By Jamil Kawa and Don MacMillen
Integrated System Design
Posted 12/05/01, 03:38:03 PM EDT

Successive advances in CMOS technology scaling (to 35 nanometers by 2008) and in packaging technology are increasing the number of functions, gates and I/O interfaces packed on a die. Shrinking device dimensions, coupled with the use of low-dielectric-constant materials, is accelerating performance gains. Supply voltage is scaling down as well. Everything looks great-until you look at the power picture and at the signal integrity challenges that these advances pose.

Industry estimates indicate that power demand for a typical system is growing by 25 percent to 30 percent annually, while the power storage capacity of batteries is increasing at only 10 percent to 15 percent. To achieve longer battery life and to avoid the spiraling costs of cooling systems and of expensive packaging, power budgeting and power management are a must.

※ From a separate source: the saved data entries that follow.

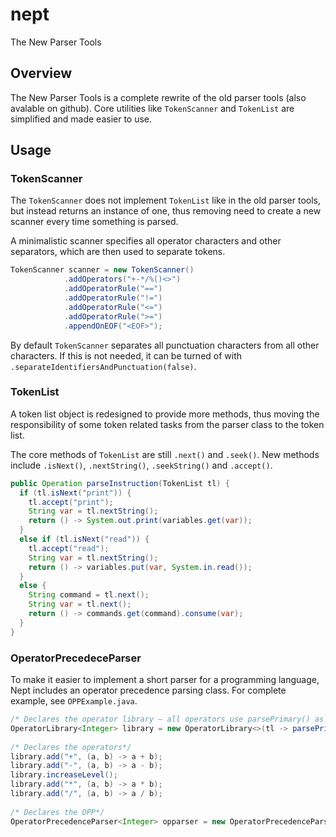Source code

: nept
====

The New Parser Tools

## Overview

The New Parser Tools is a complete rewrite of the old parser tools (also avalable on github). Core utilities like `TokenScanner` and `TokenList` are simplified and made easier to use.

## Usage

### TokenScanner

The `TokenScanner` does not implement `TokenList` like in the old parser tools, but instead returns an instance of one, thus removing need to create a new scanner every time something is parsed.

A minimalistic scanner specifies all operator characters and other separators, which are then used to separate tokens.

```java
TokenScanner scanner = new TokenScanner()
			.addOperators("+-*/%()<>")
			.addOperatorRule("==")
			.addOperatorRule("!=")
			.addOperatorRule("<=")
			.addOperatorRule(">=")
			.appendOnEOF("<EOF>");
```

By default `TokenScanner` separates all punctuation characters from all other characters. If this is not needed, it can be turned of with `.separateIdentifiersAndPunctuation(false)`.

### TokenList

A token list object is redesigned to provide more methods, thus moving the responsibility of some token related tasks from the parser class to the token list.

The core methods of `TokenList` are still `.next()` and `.seek()`. New methods include `.isNext()`, `.nextString()`, `.seekString()` and `.accept()`.

```java
public Operation parseInstruction(TokenList tl) {
  if (tl.isNext("print")) {
    tl.accept("print");
    String var = tl.nextString();
    return () -> System.out.print(variables.get(var));
  }
  else if (tl.isNext("read")) {
    tl.accept("read");
    String var = tl.nextString();
    return () -> variables.put(var, System.in.read());
  }
  else {
    String command = tl.next();
    String var = tl.next();
    return () -> commands.get(command).consume(var);
  }
}
```

### OperatorPrecedeceParser

To make it easier to implement a short parser for a programming language, Nept includes an operator precedence parsing class. For complete example, see `OPPExample.java`.

```java
/* Declares the operator library – all operators use parsePrimary() as their RHS parser */
OperatorLibrary<Integer> library = new OperatorLibrary<>(tl -> parsePrimary(tl));
			
/* Declares the operators*/
library.add("+", (a, b) -> a + b);
library.add("-", (a, b) -> a - b);
library.increaseLevel();
library.add("*", (a, b) -> a * b);
library.add("/", (a, b) -> a / b);
			
/* Declares the OPP*/
OperatorPrecedenceParser<Integer> opparser = new OperatorPrecedenceParser<>(library);
```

A breakdown of the total power consumption of a leading industry laptop indicates that 21 percent of the total power is consumed in digital circuitry, while the display, drive and LAN account for 36, 18 and 18 percent, respectively. Those figures indicate that even if we save 50 percent on IC power consumption, the total power savings is capped at 10 percent. It's therefore clear that if power is to be managed effectively at a system level, a top-down approach must be implemented that starts with software at the operating-system level and that includes power optimization at the behavioral, RTL, logic, circuit and library element levels.

This article will focus mainly on the technology and hardware design aspects of power management. The total power consumption can be represented by the equation on page 35.

Static power is a consequence of circuit design biasing techniques and is not technology-dependent. Also, short-circuit switching power is, in reality, part of dynamic power. Thus we will focus on the dynamic and the leakage power terms.

The dynamic power term is defined as (K x C x F x V2). It is quadratic in to voltage and is linear in all the remaining terms. The quadratic dependence of power on voltage indicates that scaling down the operating voltage is the factor that results in the highest payoff in power savings. Also, it can be accomplished, to a certain extent, without sacrificing performance through the use of parallel processing to make up for the reduced voltage performance degradation.

However, there are two limitations to that approach. One is noise margins; the other is the point at which the overall power cost of parallel processing exceeds all the benefits resulting from scaling down Vdd. The idea behind parallel processing is to minimize the power x delay product.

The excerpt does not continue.